What is a Lurking Variable?
A lurking variable is a variable that is not included in a statistical analysis, yet impacts the relationship between two variables within the analysis.
A lurking variable can hide the true relationship between variables or it can falsely cause a relationship to appear to be present between variables. Essentially, lurking variables can cause the results of a study to be misleading.
In observational studies, it’s important to be aware of the fact that lurking variables could cause unusual interpretations of data and the relationships between variables. In experimental studies, it’s important to design the experiment in such a way that (as much as possible) eliminates the risk of lurking variables.
Examples of Lurking Variables
The following examples illustrate several cases in which lurking variables could be present in a study:
A researcher finds that ice cream sales and shark attacks are highly positively correlated. Does this mean that increased ice cream sales is causing more shark attacks?
That’s unlikely. The more likely cause is the lurking variable weather. When it is warmer outside, more people buy ice cream and more people go in the ocean.
A researcher finds that popcorn consumption and the amount of traffic accidents over the years is highly correlated. Does this mean that higher popcorn consumption is causing more traffic accidents?
That’s unlikely. The more likely cause is the lurking variable population. As the population increases, both the amount of popcorn consumed and the amount of traffic accidents increases.
A study finds that the more volunteers that show up after a natural disaster, the greater the damage. Does this mean that volunteers are causing more damage to occur?
That’s unlikely. The more likely cause is the lurking variable size of the natural disaster. A larger natural disaster causes more volunteers to show up as well as an increase in the amount of damage done by the natural disaster.
A study finds that glove sales and snowboarding accidents are highly correlated. Does this mean that gloves are causing more snowboard accidents to occur?
That’s unlikely. The more likely cause is the lurking variable temperature. As temperature decreases, more people buy gloves and more people go snowboarding.

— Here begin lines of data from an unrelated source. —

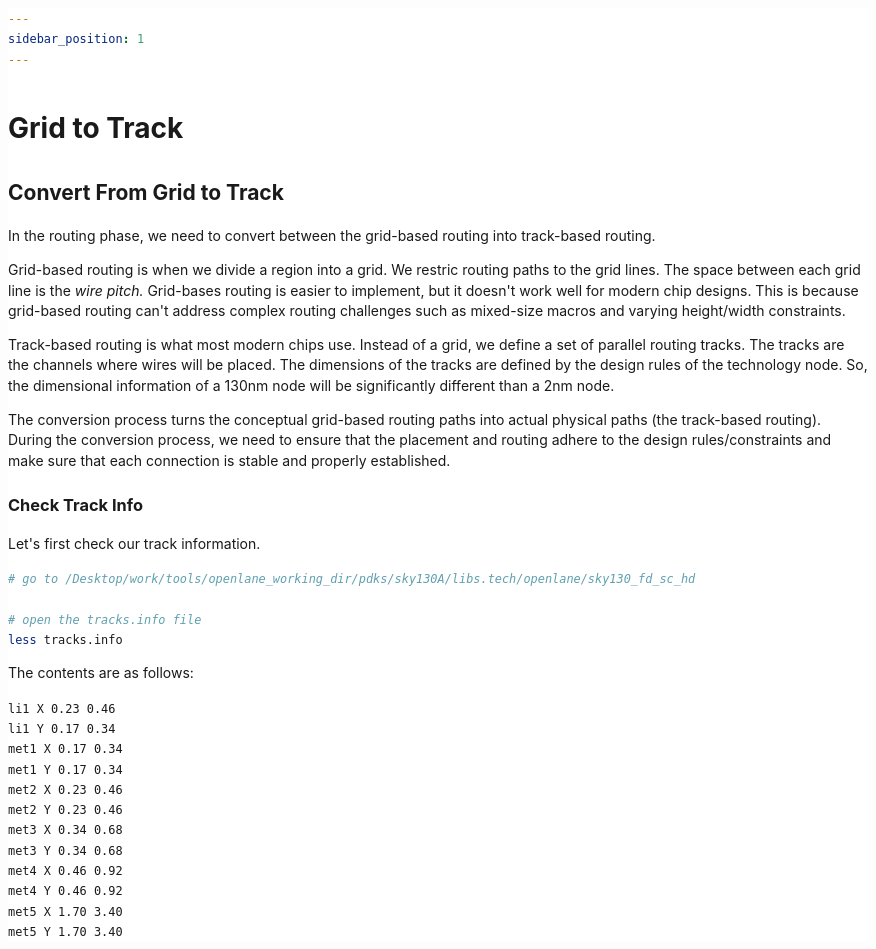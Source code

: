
 ```yaml
---
sidebar_position: 1
---
```


# Grid to Track

## Convert From Grid to Track

In the routing phase, we need to convert between the grid-based routing into track-based routing.

Grid-based routing is when we divide a region into a grid. We restric routing paths to the grid lines. The space between each grid line is the *wire pitch.* Grid-bases routing is easier to implement, but it doesn't work well for modern chip designs. This is because grid-based routing can't address complex routing challenges such as mixed-size macros and varying height/width constraints.

Track-based routing is what most modern chips use. Instead of a grid, we define a set of parallel routing tracks. The tracks are the channels where wires will be placed. The dimensions of the tracks are defined by the design rules of the technology node. So, the dimensional information of a 130nm node will be significantly different than a 2nm node.

The conversion process turns the conceptual grid-based routing paths into actual physical paths (the track-based routing). During the conversion process, we need to ensure that the placement and routing adhere to the design rules/constraints and make sure that each connection is stable and properly established.

### Check Track Info

Let's first check our track information.

```bash showLineNumbers title="vsduser@vsdsquadron: ~/Desktop/work/tools/openlane_working_dir/pdks/sky130A/libs.tech/openlane/sky130_fd_sc_hd"
# go to /Desktop/work/tools/openlane_working_dir/pdks/sky130A/libs.tech/openlane/sky130_fd_sc_hd

# open the tracks.info file
less tracks.info
```

The contents are as follows:

```bash showLineNumbers title="tracks.info"
li1 X 0.23 0.46
li1 Y 0.17 0.34
met1 X 0.17 0.34
met1 Y 0.17 0.34
met2 X 0.23 0.46
met2 Y 0.23 0.46
met3 X 0.34 0.68
met3 Y 0.34 0.68
met4 X 0.46 0.92
met4 Y 0.46 0.92
met5 X 1.70 3.40
met5 Y 1.70 3.40
```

How to Identify Lurking Variables
To discover lurking variables, it helps to have domain expertise in the area under study. By knowing what potential variables could be affecting the relationship between the variables in the study that aren’t included explicitly in the study, you may be able to uncover potential lurking variables.
Another way to identify potential lurking variables is through examining residual plots. If there is a trend (either linear or non-linear) in the residuals, this could mean that a lurking variable not included in the study is impacting the variables within the study in some way.
How to Eliminate the Risk of Lurking Variables
In observational studies, it can be very difficult to eliminate the risk of lurking variables. In most cases, the best you can do is simply identify, rather then prevent, potential lurking variables that may be impacting the study.
In experimental studies, however, the impact of lurking variables can mostly be eliminated with good experimental design.
For example, suppose we want to know whether two pills have a different impact on blood pressure. We know that lurking variables such as diet and smoking habits also impact blood pressure, so we can attempt to control for these lurking variables by using a randomized design. This means we randomly assign patients to take either the first or second pill.
Since we randomly assign patients to groups, we can assume that the lurking variables will affect both groups roughly equally. This means any differences in blood pressure can be attributed to the pill, rather than the effect of a lurking variable.